As with any type of counseling or therapy, only a trained professional should provide this service for you and your child. “Registered Board Certified Art Therapists” have gone through extensive education and training to become credentialed by the Art Therapy Credentials Board of the American Art Therapy Association. Some questions to ask that may help you in choosing a professional are: What is your training as a mental health professional? What mental health degree have you earned? Have you ever received formal education on working with children? To what extent? Have you ever received formal education on play therapy? To what extent? What process do you use to work with children?


When does a child need therapy?

In the process of growing up, children often experience difficulty coping at some time (at home, at school, with divorce and separation, with other children, etc.), or they exhibit behaviors which concern their parents or teachers. Some children may need more help than others in some areas. Generally, if you, your child's teacher, or pediatrician is concerned about your child's behavior or difficulty adjusting, play therapy may be the recommended approach to help your child.

What do I tell my child about play therapy?

Tell your child during the first visit that he or she will be coming each week to play with Miss Tara or any other counselor in the playroom. You may tell them that it helps children to have someone special to talk and play with.

What should I tell the therapist?

Parents are experts in relation to their children. The therapist job is to be your partner in helping your child and his or her emotional health. It is your job to report events to the therapist and is inappropriate to ask the child to recount events to the therapist, especially as a punishment. If you question the importance of an event, it never hurts to call the therapist and talk out the event. Parents will have an initial meeting with the therapist with the child present to gather information developmentally and socially about the child.

How do I ask my child about his or her therapy session?

It is important to not pressure the child to talk about their sessions and work progress. Parents will be told by therapist anything that arises in session relating to the child's safety or any other vital information. It is important to remember your child is granted privacy during his or her sessions in order to allow for self expression. Remember progress will take time and children will be allowed to work at their pace in order to build a trusting therapeutic relationship.

How do I confirm a therapist is licensed in Florida?

For information about a therapist's credentials through the state of Florida, you may check the following website.

http://www.doh.state.fl.us/mqa/PRAES/index.html

Does Delta Family Counseling accept insurance?

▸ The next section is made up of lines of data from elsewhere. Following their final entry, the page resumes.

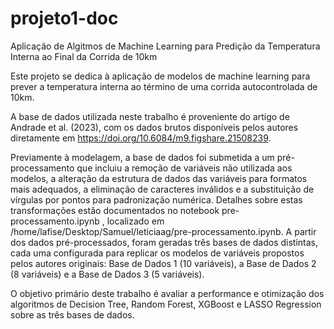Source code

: # projeto1-doc
Aplicação de Algitmos de Machine Learning para Predição da Temperatura Interna ao Final da Corrida de 10km

Este projeto se dedica à aplicação de modelos de machine learning para prever a temperatura interna ao término de uma corrida autocontrolada de 10km.

A base de dados utilizada neste trabalho é proveniente do artigo de Andrade et al. (2023), com os dados brutos disponíveis pelos autores diretamente em https://doi.org/10.6084/m9.figshare.21508239.

Previamente à modelagem, a base de dados foi submetida a um pré-processamento que incluiu a remoção de variáveis não utilizada aos modelos, a alteração da estrutura de dados das variáveis para formatos mais adequados, a eliminação de caracteres inválidos e a substituição de vírgulas por pontos para padronização numérica. Detalhes sobre estas transformações estão documentados no notebook pre-processamento.ipynb , localizado em /home/lafise/Desktop/Samuel/leticiaag/pre-processamento.ipynb. A partir dos dados pré-processados, foram geradas três bases de dados distintas, cada uma configurada para replicar os modelos de variáveis propostos pelos autores originais: Base de Dados 1 (10 variáveis), a Base de Dados 2 (8 variáveis) e a Base de Dados 3 (5 variáveis).

O objetivo primário deste trabalho é avaliar a performance e otimização dos algoritmos de Decision Tree, Random Forest, XGBoost e LASSO Regression sobre as três bases de dados.

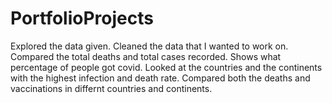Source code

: # PortfolioProjects
Explored the data given.
Cleaned the data that I wanted to work on.
Compared the total deaths and total cases recorded.
Shows what percentage of people got covid.
Looked at the countries and the continents with the highest infection and death rate.
Compared both the deaths and vaccinations in differnt countries and continents.
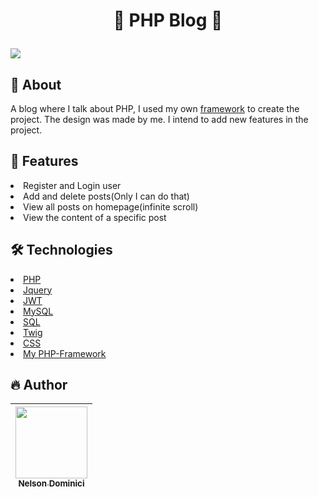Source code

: 
<h1 align="center" >

💜 PHP Blog 💜

</h1>

<img style="object-fit: cover;" src="https://github.com/Nelson-Dominici/PHP-Framework/assets/89428967/2a6345e2-d246-493a-9660-2652ede3d6b9">

<h2>🚀 About</h2>
<p>
A blog where I talk about PHP, I used my own <a href="https://github.com/Nelson-Dominici/PHP-Framework">framework</a> to create the project. The design was made by me. I intend to add new features in the project.
</p>
  
<h2>🎱 Features</h2>

<li>Register and Login user</li>
<li>Add and delete posts(Only I can do that)</li>
<li>View all posts on homepage(infinite scroll)</li>
<li>View the content of a specific post</li>

<h2>🛠 Technologies</h2>

<li><a href="https://www.php.net/">PHP</a></li>
<li><a href="https://jquery.com/">Jquery</a></li>
<li><a href="https://jwt.io">JWT</a></li>
<li><a href="https://www.mysql.com/">MySQL</a></li>
<li><a href="https://pt.wikipedia.org/wiki/SQL">SQL</a></li>
<li><a href="https://twig.symfony.com/">Twig</a></li>
<li><a href="https://pt.wikipedia.org/wiki/Cascading_Style_Sheets">CSS</a></li>
<li><a href="https://github.com/Nelson-Dominici/PHP-Framework">My PHP-Framework</a></li>

<h2>🔥 Author</h2>

| [<img src="https://avatars.githubusercontent.com/Nelson-Dominici" width=115><br><sub>Nelson Dominici</sub>](https://github.com/Nelson-Dominici) |
| :---: |
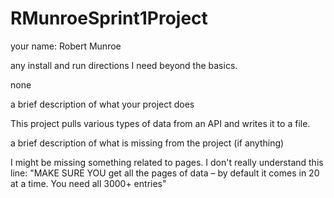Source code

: # RMunroeSprint1Project
your name: Robert Munroe

any install and run directions I need beyond the basics.

none

a brief description of what your project does

This project pulls various types of data from an API and writes it to a file.

a brief description of what is missing from the project (if anything)

I might be missing something related to pages. 
I don't really understand this line: "MAKE SURE YOU get all the pages of data – by default it comes in 20 at a time. You need all 3000+ entries"
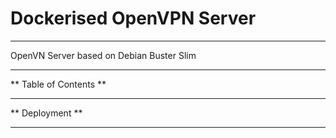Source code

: # Dockerised OpenVPN Server

----

OpenVN Server based on Debian Buster Slim

----

** Table of Contents **

----

** Deployment **

---
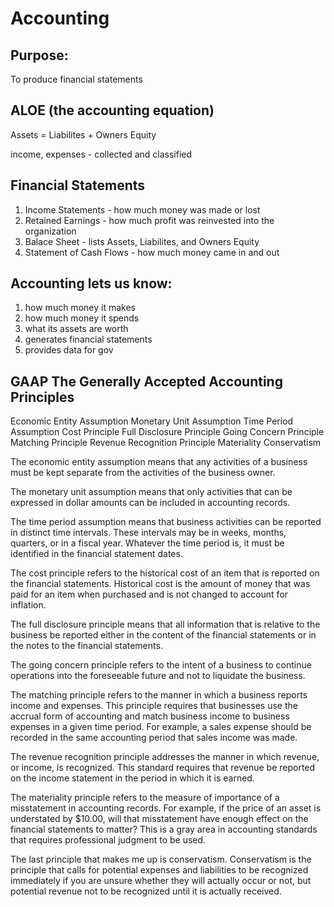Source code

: # Accounting

## Purpose:
To produce financial statements

## ALOE (the accounting equation)
Assets = Liabilites + Owners Equity

income, expenses - collected and classified

## Financial Statements

1. Income Statements - how much money was made or lost
2. Retained Earnings - how much profit was reinvested into the organization
3. Balace Sheet - lists Assets, Liabilites, and Owners Equity
4. Statement of Cash Flows - how much money came in and out

## Accounting lets us know:

1. how much money it makes
2. how much money it spends
3. what its assets are worth
4. generates financial statements
5. provides data for gov


## GAAP The Generally Accepted Accounting Principles

Economic Entity Assumption
Monetary Unit Assumption
Time Period Assumption
Cost Principle
Full Disclosure Principle
Going Concern Principle
Matching Principle
Revenue Recognition Principle
Materiality
Conservatism

The economic entity assumption means that any activities of a business must be kept separate from the activities of the business owner.

The monetary unit assumption means that only activities that can be expressed in dollar amounts can be included in accounting records.

The time period assumption means that business activities can be reported in distinct time intervals. These intervals may be in weeks, months, quarters, or in a fiscal year. Whatever the time period is, it must be identified in the financial statement dates.

The cost principle refers to the historical cost of an item that is reported on the financial statements. Historical cost is the amount of money that was paid for an item when purchased and is not changed to account for inflation.

The full disclosure principle means that all information that is relative to the business be reported either in the content of the financial statements or in the notes to the financial statements.

The going concern principle refers to the intent of a business to continue operations into the foreseeable future and not to liquidate the business.

The matching principle refers to the manner in which a business reports income and expenses. This principle requires that businesses use the accrual form of accounting and match business income to business expenses in a given time period. For example, a sales expense should be recorded in the same accounting period that sales income was made.

The revenue recognition principle addresses the manner in which revenue, or income, is recognized. This standard requires that revenue be reported on the income statement in the period in which it is earned.

The materiality principle refers to the measure of importance of a misstatement in accounting records. For example, if the price of an asset is understated by $10.00, will that misstatement have enough effect on the financial statements to matter? This is a gray area in accounting standards that requires professional judgment to be used.

The last principle that makes me up is conservatism. Conservatism is the principle that calls for potential expenses and liabilities to be recognized immediately if you are unsure whether they will actually occur or not, but potential revenue not to be recognized until it is actually received.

Yes, Delta Family Counseling accepts the following insurances:

  • Many different types of EAP programs
  • Cigna
  • Value Options
  • Staywell
  • Cenpatico
  • BCBS of Florida
  • Magellan
  • Sunshine
  • MTM

What if Delta Family Counseling doesn't accept my insurance?

If you have insurance that is not listed above than you would be considered a self-payer. If you pay out-of-pocket for services you can request an invoice and then submit it to your insurance yourself.